PHC definition should be tailored to the national context as key national stakeholders deem appropriate if tracking PHC expenditure is supposed to inform national health policies (e.g. prioritize PHC in government budgets). Tailoring PHC to the national context requires the development of a dynamic tool that allows countries to define PHC according to their specific needs. The tool is needed to assess how different PHC definitions affect the volume and structure of PHC spending in the WHO European region (by years, by sub-regions, or grouping of countries by geography, economic status, or EU membership).
WHO Regional Office for Europe contracted the CGC team to develop a tool for tracking the PHC spending in countries using SHA 2011 methodology.
The dynamic modeling tool enables users to:
- Build PHC models per each version of PHC definition using SHA 2011 health function (HC & HCR) classification only or in combination with other classifications (such as healthcare providers (HP), capital expenditures (HK & HKR), or factors of provision (FP)).

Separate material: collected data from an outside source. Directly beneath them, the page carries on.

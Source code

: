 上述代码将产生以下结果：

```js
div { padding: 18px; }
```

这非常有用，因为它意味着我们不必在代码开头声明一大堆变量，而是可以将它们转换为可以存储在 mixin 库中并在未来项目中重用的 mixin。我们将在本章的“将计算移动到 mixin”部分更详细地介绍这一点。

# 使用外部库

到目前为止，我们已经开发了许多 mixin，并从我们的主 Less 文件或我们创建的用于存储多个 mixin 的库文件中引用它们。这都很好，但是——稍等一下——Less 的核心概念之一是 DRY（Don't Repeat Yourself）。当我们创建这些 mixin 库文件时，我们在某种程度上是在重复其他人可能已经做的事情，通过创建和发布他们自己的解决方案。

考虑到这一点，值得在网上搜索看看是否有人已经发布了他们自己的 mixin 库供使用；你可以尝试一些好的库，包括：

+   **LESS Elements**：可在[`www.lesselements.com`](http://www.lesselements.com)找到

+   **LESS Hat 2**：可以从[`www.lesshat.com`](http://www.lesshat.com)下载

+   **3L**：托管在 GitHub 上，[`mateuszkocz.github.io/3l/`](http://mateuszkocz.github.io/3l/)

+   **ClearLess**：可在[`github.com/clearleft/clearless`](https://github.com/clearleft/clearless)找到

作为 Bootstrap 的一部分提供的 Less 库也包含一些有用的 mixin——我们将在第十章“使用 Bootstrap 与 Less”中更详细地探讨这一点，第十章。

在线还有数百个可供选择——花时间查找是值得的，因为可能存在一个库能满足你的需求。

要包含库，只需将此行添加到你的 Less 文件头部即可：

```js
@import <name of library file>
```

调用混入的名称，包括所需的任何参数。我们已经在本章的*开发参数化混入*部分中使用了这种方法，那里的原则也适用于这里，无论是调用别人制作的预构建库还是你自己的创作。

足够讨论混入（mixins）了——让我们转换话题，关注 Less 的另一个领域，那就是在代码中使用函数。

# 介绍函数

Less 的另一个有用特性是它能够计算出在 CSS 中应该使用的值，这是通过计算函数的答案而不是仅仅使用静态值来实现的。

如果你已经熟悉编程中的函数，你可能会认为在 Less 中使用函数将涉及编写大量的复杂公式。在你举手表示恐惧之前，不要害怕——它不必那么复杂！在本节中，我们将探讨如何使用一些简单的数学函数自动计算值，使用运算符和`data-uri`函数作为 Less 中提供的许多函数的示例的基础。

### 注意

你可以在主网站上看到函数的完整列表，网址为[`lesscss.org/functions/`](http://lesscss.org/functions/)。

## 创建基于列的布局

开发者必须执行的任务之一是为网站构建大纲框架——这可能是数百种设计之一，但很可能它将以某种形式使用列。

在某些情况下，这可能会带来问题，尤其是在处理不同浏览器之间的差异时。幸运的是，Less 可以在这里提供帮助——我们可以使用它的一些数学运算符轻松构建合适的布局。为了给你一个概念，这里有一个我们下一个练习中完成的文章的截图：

- Group the countries of the WHO European regions using different categories (location, economic status, membership in supranational economic or political unions, etc.)
- Build scenarios by applying any PHC model (definition prepared through the first step) to all or selected countries in the WHO European region (or the country groups defined at step ) and computing PHC expenditures.
- Present (and export if needed) scenario results: basic (narrow), advanced (wider), and comprehensive options.